Byline: Faiza Saleem and Shahid Amin

Summary: In the present work, effect of hardness on dyeing of cotton fabric using bi-functional reactive dyes has been investigated. Water hardness due to Ca, Mg and Fe with different anions has been considered. For hardness parameters anions types and concentration are varied during this work. For bi-functional reactive dye parameters, dye shades with variable concentration values have been considered. Effects of these parameters i.e. dye type, concentration, hardness type and its concentration are evaluated by variation in color value, rubbing and washing tests.

Keywords: Bi-functional reactive dyes, Water hardness, Ca, Mg, Fe

Introduction

The role of water in dyeing as a vital raw material is of fundamental importance. Water is used as a system for the distribution of dye and energy in dyeing machines as well as it participates in the formation of dye-fiber bonds. Hard water was coined to define its soap consuming power, indicating quality with respect to its washing characteristics [1]. Soap consuming capacity of water sample is mainly due to the presence of calcium and magnesium metal ions. Other metal ions like Fe and Al also react with soap in the same fashion, thus contributing to hardness. Generally these are present in natural waters only in traces. Further carbonic acids can also cause free fatty acid to separate fabric from soap solution and thus contribute to hardness. However in practice the hardness of water sample is usually taken as a measure of its Ca and Mg contents [2].

Reactive dyes are colorants used mainly on cotton to achieve high wash fastness on leisurewear. The basis for their good wash fastness is the formation of a covalent bond to cellulose chains during the fixation step. Unfortunately, fiber fixation is always accompanied by alkali-induced dye hydrolysis, leading to dye molecules that cannot undergo fixation with cellulose. Bi functional reactive dyes containing monochlorotriazine and sulphatoethylsulphonic groups give excellent color values, solubility, substainity and diffusion having physical and chemical properties of dye fabric, were controlled by the chemical structure of dye and dyeing conditions. Bi functional dyes were found more stable when compared with mono functional reactive dyes [3].

Hardness creates many undesirable effects in the wet processing. The textile dyes for cellulosic fibres are designed to have low solubility in water and these become very difficult to dissolve in very hard water because calcium and magnesium ions reduce the solubility of anionic dyes causing them to aggregate or even precipitate onto the fibre [4]. Aggregates and certainly precipitated dyes cannot migrate or diffuse [5, 6]. They usually remain on fibre surface as particulate deposits. Mg and Ca are undesirable because of precipitation of fatty acids derived from soaps.
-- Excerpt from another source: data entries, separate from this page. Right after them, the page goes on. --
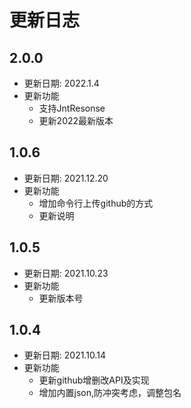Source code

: # 更新日志

## 2.0.0

* 更新日期: 2022.1.4
* 更新功能
  - 支持JntResonse
  - 更新2022最新版本


## 1.0.6

* 更新日期: 2021.12.20
* 更新功能
  - 增加命令行上传github的方式
  - 更新说明

## 1.0.5

* 更新日期: 2021.10.23
* 更新功能
  - 更新版本号



## 1.0.4

* 更新日期: 2021.10.14
* 更新功能
  - 更新github增删改API及实现
  - 增加内置json,防冲突考虑，调整包名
The impurities of Fe and Mg should be reduces to avoid yellow and brown staining of processed batch cloth in dyeing [7].

Iron also causes excessive shade change (i.e. red shades move dull and blue) [8-11]. It is investigated that in the primary exhaustion, the dyes are absorbed on the fibre by mechanism of intra molecular attraction and in the secondary phase having chemical bond with the fibre. High heat capacity of water makes it a good heat medium for heat transfer and provides greater security from uneven dyeing rates resulting from non-uniform heating in the system [12, 13].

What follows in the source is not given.